- ACTIVITY -
Each line of the listing below must be retyped exactly, with images left out.

⟨

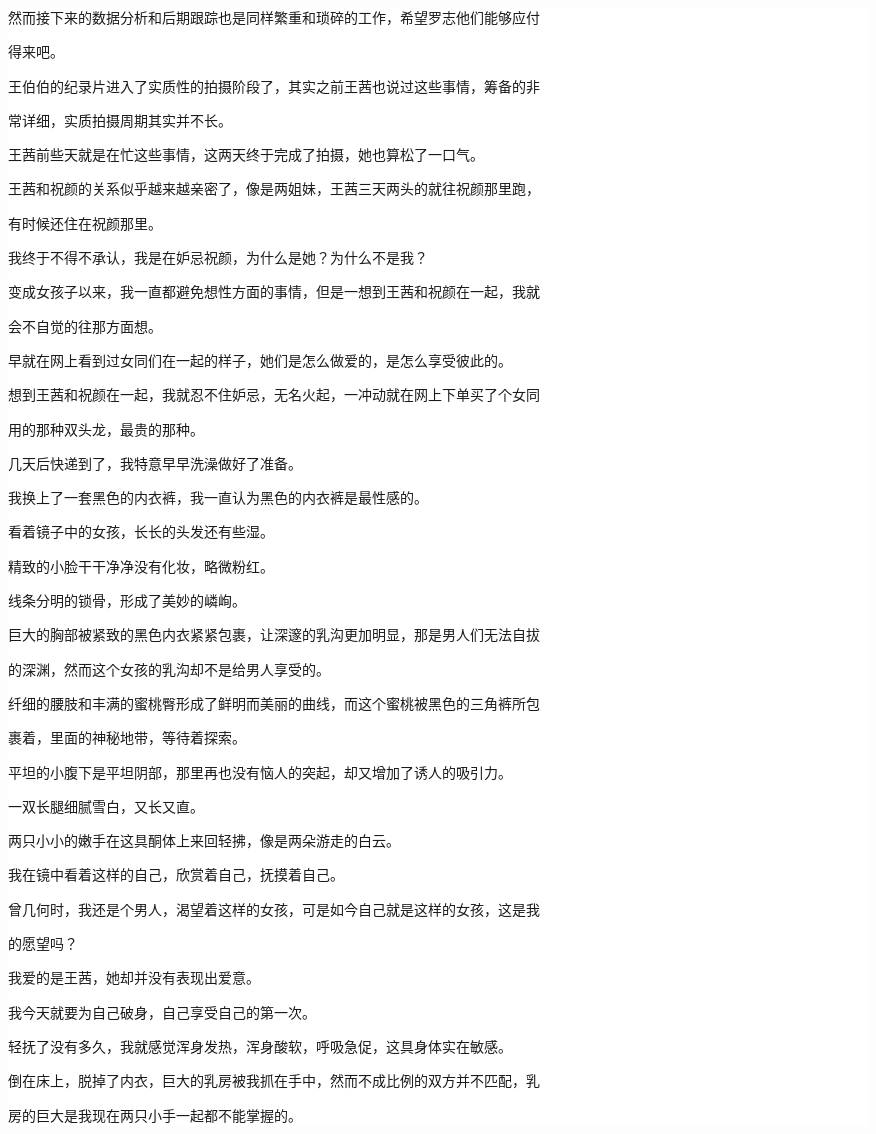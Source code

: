 然而接下来的数据分析和后期跟踪也是同样繁重和琐碎的工作，希望罗志他们能够应付

得来吧。

王伯伯的纪录片进入了实质性的拍摄阶段了，其实之前王茜也说过这些事情，筹备的非

常详细，实质拍摄周期其实并不长。

王茜前些天就是在忙这些事情，这两天终于完成了拍摄，她也算松了一口气。

王茜和祝颜的关系似乎越来越亲密了，像是两姐妹，王茜三天两头的就往祝颜那里跑，

有时候还住在祝颜那里。

我终于不得不承认，我是在妒忌祝颜，为什么是她？为什么不是我？

变成女孩子以来，我一直都避免想性方面的事情，但是一想到王茜和祝颜在一起，我就

会不自觉的往那方面想。

早就在网上看到过女同们在一起的样子，她们是怎么做爱的，是怎么享受彼此的。

想到王茜和祝颜在一起，我就忍不住妒忌，无名火起，一冲动就在网上下单买了个女同

用的那种双头龙，最贵的那种。

几天后快递到了，我特意早早洗澡做好了准备。

我换上了一套黑色的内衣裤，我一直认为黑色的内衣裤是最性感的。

看着镜子中的女孩，长长的头发还有些湿。

精致的小脸干干净净没有化妆，略微粉红。

线条分明的锁骨，形成了美妙的嶙峋。

巨大的胸部被紧致的黑色内衣紧紧包裹，让深邃的乳沟更加明显，那是男人们无法自拔

的深渊，然而这个女孩的乳沟却不是给男人享受的。

纤细的腰肢和丰满的蜜桃臀形成了鲜明而美丽的曲线，而这个蜜桃被黑色的三角裤所包

裹着，里面的神秘地带，等待着探索。

平坦的小腹下是平坦阴部，那里再也没有恼人的突起，却又增加了诱人的吸引力。

一双长腿细腻雪白，又长又直。

两只小小的嫩手在这具酮体上来回轻拂，像是两朵游走的白云。

我在镜中看着这样的自己，欣赏着自己，抚摸着自己。

曾几何时，我还是个男人，渴望着这样的女孩，可是如今自己就是这样的女孩，这是我

的愿望吗？

我爱的是王茜，她却并没有表现出爱意。

我今天就要为自己破身，自己享受自己的第一次。

轻抚了没有多久，我就感觉浑身发热，浑身酸软，呼吸急促，这具身体实在敏感。

倒在床上，脱掉了内衣，巨大的乳房被我抓在手中，然而不成比例的双方并不匹配，乳

房的巨大是我现在两只小手一起都不能掌握的。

⟩

- OUTPUT FOR THIS TASK -
Source code

: 然而接下来的数据分析和后期跟踪也是同样繁重和琐碎的工作，希望罗志他们能够应付

得来吧。

王伯伯的纪录片进入了实质性的拍摄阶段了，其实之前王茜也说过这些事情，筹备的非

常详细，实质拍摄周期其实并不长。

王茜前些天就是在忙这些事情，这两天终于完成了拍摄，她也算松了一口气。

王茜和祝颜的关系似乎越来越亲密了，像是两姐妹，王茜三天两头的就往祝颜那里跑，

有时候还住在祝颜那里。

我终于不得不承认，我是在妒忌祝颜，为什么是她？为什么不是我？

变成女孩子以来，我一直都避免想性方面的事情，但是一想到王茜和祝颜在一起，我就

会不自觉的往那方面想。

早就在网上看到过女同们在一起的样子，她们是怎么做爱的，是怎么享受彼此的。

想到王茜和祝颜在一起，我就忍不住妒忌，无名火起，一冲动就在网上下单买了个女同

用的那种双头龙，最贵的那种。

几天后快递到了，我特意早早洗澡做好了准备。

我换上了一套黑色的内衣裤，我一直认为黑色的内衣裤是最性感的。

看着镜子中的女孩，长长的头发还有些湿。

精致的小脸干干净净没有化妆，略微粉红。

线条分明的锁骨，形成了美妙的嶙峋。

巨大的胸部被紧致的黑色内衣紧紧包裹，让深邃的乳沟更加明显，那是男人们无法自拔

的深渊，然而这个女孩的乳沟却不是给男人享受的。

纤细的腰肢和丰满的蜜桃臀形成了鲜明而美丽的曲线，而这个蜜桃被黑色的三角裤所包

裹着，里面的神秘地带，等待着探索。

平坦的小腹下是平坦阴部，那里再也没有恼人的突起，却又增加了诱人的吸引力。

一双长腿细腻雪白，又长又直。

两只小小的嫩手在这具酮体上来回轻拂，像是两朵游走的白云。

我在镜中看着这样的自己，欣赏着自己，抚摸着自己。

曾几何时，我还是个男人，渴望着这样的女孩，可是如今自己就是这样的女孩，这是我

的愿望吗？

我爱的是王茜，她却并没有表现出爱意。

我今天就要为自己破身，自己享受自己的第一次。

轻抚了没有多久，我就感觉浑身发热，浑身酸软，呼吸急促，这具身体实在敏感。

倒在床上，脱掉了内衣，巨大的乳房被我抓在手中，然而不成比例的双方并不匹配，乳

房的巨大是我现在两只小手一起都不能掌握的。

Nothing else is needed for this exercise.